St Lucia Day
Food, Kid Friendly — By Anne-Sophie Redisch on December 13, 2010 at 12:43 pmToday – 13 December – is St.Lucia Day. It’s a cosy, candle-lit morning in the dark of winter, where children parade through the neighbourhood – or their schoolyard – dressed in white robes and carrying candles while they sing St Lucia’s song, a Neapolitan folk song. Leading the parade is the girl chosen to be St Lucia, wearing a wreath of candles around her head.
Svart senker natten seg
i stall og stuer.
Solen har gått sin vei,
skyggene truer.
Inn i vårt mørke hus
stiger med tente lys
Sancta Lucia, Sancta Lucia
[youtube]http://www.youtube.com/watch?v=__k8qIwWVdw[/youtube]
St. Lucia was a 3rd century Sicilian martyr whose death day was 13 December. Up here, the St Lucia celebration is a relatively new tradition, beginning in Sweden in 1927, then spreading to the other Nordic countries.
Today, most every primary and pre-school celebrates St Lucia.

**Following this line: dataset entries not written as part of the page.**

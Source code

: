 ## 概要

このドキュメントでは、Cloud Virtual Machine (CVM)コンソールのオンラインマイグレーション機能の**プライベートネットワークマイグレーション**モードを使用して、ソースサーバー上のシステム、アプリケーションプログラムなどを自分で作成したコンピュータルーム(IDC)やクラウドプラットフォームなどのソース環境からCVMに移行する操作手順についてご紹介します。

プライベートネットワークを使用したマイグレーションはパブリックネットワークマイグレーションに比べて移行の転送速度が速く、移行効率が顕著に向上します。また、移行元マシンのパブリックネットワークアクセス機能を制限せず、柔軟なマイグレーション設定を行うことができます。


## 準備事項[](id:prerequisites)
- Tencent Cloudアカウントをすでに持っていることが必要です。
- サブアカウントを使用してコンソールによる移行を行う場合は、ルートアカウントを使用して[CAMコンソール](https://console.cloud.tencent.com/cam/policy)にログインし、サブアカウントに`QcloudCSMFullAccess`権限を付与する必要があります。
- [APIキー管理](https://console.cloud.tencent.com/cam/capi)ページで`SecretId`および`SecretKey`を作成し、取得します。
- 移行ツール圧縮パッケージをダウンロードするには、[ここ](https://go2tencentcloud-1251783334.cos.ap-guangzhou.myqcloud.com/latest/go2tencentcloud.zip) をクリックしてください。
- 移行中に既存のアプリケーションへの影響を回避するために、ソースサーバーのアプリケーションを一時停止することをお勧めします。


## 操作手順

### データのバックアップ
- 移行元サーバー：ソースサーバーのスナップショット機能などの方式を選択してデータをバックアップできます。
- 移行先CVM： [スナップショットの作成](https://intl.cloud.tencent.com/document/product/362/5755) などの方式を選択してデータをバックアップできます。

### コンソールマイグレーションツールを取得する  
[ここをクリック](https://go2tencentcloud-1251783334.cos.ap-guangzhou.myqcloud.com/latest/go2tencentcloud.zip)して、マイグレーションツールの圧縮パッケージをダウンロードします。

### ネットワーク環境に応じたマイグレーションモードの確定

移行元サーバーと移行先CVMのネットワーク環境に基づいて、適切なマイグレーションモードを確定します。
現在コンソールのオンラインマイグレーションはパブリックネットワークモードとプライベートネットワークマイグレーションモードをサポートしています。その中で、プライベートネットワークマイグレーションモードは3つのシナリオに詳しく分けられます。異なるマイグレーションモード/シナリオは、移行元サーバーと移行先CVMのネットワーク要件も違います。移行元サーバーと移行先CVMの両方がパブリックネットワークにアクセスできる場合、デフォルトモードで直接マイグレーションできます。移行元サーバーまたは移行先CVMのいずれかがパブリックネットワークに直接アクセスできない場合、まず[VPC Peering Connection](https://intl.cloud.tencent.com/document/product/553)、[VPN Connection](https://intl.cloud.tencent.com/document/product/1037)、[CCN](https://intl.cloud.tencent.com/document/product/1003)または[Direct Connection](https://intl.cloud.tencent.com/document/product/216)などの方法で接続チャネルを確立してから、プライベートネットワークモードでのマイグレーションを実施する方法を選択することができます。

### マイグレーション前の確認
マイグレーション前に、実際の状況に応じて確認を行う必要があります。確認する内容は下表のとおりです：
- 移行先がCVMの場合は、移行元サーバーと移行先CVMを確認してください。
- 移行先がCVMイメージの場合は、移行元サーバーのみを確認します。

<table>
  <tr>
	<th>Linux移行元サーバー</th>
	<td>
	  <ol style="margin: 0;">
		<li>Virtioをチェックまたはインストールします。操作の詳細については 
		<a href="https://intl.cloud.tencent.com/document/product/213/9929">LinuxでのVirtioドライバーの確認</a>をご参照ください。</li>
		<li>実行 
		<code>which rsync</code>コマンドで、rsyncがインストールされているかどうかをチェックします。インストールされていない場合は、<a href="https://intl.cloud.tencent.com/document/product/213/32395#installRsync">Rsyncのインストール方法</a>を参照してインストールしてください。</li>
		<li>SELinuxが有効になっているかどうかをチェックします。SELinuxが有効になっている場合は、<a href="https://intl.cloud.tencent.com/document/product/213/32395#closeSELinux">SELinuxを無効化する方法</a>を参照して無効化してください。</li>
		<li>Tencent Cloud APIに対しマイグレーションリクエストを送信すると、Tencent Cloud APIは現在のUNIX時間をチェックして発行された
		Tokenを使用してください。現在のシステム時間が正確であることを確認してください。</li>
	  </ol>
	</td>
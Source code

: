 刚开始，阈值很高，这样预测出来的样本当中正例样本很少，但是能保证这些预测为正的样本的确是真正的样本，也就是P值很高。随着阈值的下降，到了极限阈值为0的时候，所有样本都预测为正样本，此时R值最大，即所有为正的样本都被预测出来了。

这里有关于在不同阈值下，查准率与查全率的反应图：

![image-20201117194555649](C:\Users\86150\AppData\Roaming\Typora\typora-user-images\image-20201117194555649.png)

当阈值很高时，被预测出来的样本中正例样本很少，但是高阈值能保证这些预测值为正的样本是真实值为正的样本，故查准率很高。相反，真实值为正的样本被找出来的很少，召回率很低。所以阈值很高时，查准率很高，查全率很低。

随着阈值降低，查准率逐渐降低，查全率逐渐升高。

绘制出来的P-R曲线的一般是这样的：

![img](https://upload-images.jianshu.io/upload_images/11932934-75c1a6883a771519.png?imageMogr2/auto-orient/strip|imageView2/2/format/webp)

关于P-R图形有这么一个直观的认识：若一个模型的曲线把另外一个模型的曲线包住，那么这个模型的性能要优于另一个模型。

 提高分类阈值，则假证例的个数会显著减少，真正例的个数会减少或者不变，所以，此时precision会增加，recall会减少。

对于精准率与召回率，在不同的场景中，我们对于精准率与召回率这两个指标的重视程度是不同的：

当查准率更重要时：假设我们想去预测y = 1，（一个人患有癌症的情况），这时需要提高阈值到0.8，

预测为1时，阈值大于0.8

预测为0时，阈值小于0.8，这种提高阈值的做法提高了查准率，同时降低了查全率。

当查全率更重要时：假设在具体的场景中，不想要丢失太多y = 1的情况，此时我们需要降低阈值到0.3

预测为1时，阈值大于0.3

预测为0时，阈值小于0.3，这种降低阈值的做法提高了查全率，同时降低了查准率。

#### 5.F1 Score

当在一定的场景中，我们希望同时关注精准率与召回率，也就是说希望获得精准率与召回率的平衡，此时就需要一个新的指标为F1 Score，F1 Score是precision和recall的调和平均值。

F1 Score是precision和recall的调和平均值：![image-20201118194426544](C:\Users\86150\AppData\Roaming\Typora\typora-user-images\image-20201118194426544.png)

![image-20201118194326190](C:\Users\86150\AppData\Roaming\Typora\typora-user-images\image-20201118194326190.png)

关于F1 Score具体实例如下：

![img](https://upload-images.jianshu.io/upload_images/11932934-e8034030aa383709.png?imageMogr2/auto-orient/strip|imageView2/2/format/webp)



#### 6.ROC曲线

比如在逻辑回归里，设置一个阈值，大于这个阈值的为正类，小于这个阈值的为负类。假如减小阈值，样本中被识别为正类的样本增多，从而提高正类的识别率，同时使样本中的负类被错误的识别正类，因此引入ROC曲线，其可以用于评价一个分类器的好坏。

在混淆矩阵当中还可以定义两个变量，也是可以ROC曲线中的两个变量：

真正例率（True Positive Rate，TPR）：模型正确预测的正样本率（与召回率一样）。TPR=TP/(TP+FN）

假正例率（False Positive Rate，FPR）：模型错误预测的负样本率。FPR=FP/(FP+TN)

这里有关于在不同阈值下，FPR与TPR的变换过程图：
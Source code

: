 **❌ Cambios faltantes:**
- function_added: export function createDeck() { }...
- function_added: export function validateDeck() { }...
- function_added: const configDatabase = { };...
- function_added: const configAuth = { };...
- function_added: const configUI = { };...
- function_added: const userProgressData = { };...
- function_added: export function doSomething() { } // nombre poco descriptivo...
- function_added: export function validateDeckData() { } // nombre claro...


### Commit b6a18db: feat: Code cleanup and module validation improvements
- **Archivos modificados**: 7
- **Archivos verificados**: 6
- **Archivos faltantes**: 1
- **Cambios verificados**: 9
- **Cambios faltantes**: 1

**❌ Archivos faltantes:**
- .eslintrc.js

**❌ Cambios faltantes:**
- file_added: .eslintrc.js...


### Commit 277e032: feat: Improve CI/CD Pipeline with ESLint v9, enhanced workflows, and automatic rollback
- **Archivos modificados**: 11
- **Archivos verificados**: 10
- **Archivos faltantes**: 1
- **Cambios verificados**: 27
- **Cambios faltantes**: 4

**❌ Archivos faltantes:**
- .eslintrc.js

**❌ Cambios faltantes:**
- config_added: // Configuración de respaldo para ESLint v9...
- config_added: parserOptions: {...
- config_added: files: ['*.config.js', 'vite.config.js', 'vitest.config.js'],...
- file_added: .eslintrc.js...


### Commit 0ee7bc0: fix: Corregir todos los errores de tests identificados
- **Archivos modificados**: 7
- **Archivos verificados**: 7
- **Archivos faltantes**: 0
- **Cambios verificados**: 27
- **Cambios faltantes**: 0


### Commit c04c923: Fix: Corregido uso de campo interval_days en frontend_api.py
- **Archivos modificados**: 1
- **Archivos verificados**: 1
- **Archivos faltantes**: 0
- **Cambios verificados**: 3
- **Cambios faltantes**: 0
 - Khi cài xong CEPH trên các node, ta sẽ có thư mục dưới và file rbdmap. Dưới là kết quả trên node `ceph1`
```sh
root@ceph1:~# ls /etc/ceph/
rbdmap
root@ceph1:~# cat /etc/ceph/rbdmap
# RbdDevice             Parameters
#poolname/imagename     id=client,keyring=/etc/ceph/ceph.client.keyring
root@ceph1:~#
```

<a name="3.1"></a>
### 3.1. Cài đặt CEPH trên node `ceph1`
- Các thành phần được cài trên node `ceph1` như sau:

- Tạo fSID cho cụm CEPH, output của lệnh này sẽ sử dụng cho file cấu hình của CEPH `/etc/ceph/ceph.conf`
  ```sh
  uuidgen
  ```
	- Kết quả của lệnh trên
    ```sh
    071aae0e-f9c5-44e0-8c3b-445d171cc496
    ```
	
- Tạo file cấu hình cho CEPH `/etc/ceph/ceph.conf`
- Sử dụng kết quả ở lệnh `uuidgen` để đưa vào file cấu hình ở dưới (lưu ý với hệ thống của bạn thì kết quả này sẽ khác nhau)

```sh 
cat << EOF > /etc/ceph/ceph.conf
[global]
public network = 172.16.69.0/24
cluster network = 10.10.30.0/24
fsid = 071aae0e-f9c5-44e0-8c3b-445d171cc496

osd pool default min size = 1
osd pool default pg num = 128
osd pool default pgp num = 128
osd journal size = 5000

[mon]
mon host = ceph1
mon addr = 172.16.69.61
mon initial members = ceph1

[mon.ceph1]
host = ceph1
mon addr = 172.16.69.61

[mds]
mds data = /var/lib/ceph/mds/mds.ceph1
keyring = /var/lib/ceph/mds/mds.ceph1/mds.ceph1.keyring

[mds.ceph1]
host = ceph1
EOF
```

When dropping the little ones off in the morning, parents stop for a while to watch the local St Lucia procession and hear the kids sing. After the performance, everyone has coffee and lussekatter (St Lucia buns), a delicious saffron-coloured pastry.

Lussekatt-photo by hepp/flickr’s Creative Commons
As a bonus this wintry Monday morning, here’s the recipe for lussekatter:
- Melt 150 g butter and mix with 1/2 l milk, then dissolve 75 g yeast in the mix.
- Whip 2 eggs and 2 dl sugar. Add this to the liquid mix.
- Add 1 teaspoon salt, 1 g saffron and about 1 kg flour to the mix and knead well.
- Cover the dough with cloth and let it rise for about 30 minutes.
- Knead some more, divide into s-shaped buns, decorate with raisins and leave them on the baking sheet to rise (covered in cloth) for another half hour.
- Decorate with raisins, then “paint” the buns with a mix of eggs and a little salt.
- Bake at 225 degrees C for 5-10 minutes.
Happy baking! And singing!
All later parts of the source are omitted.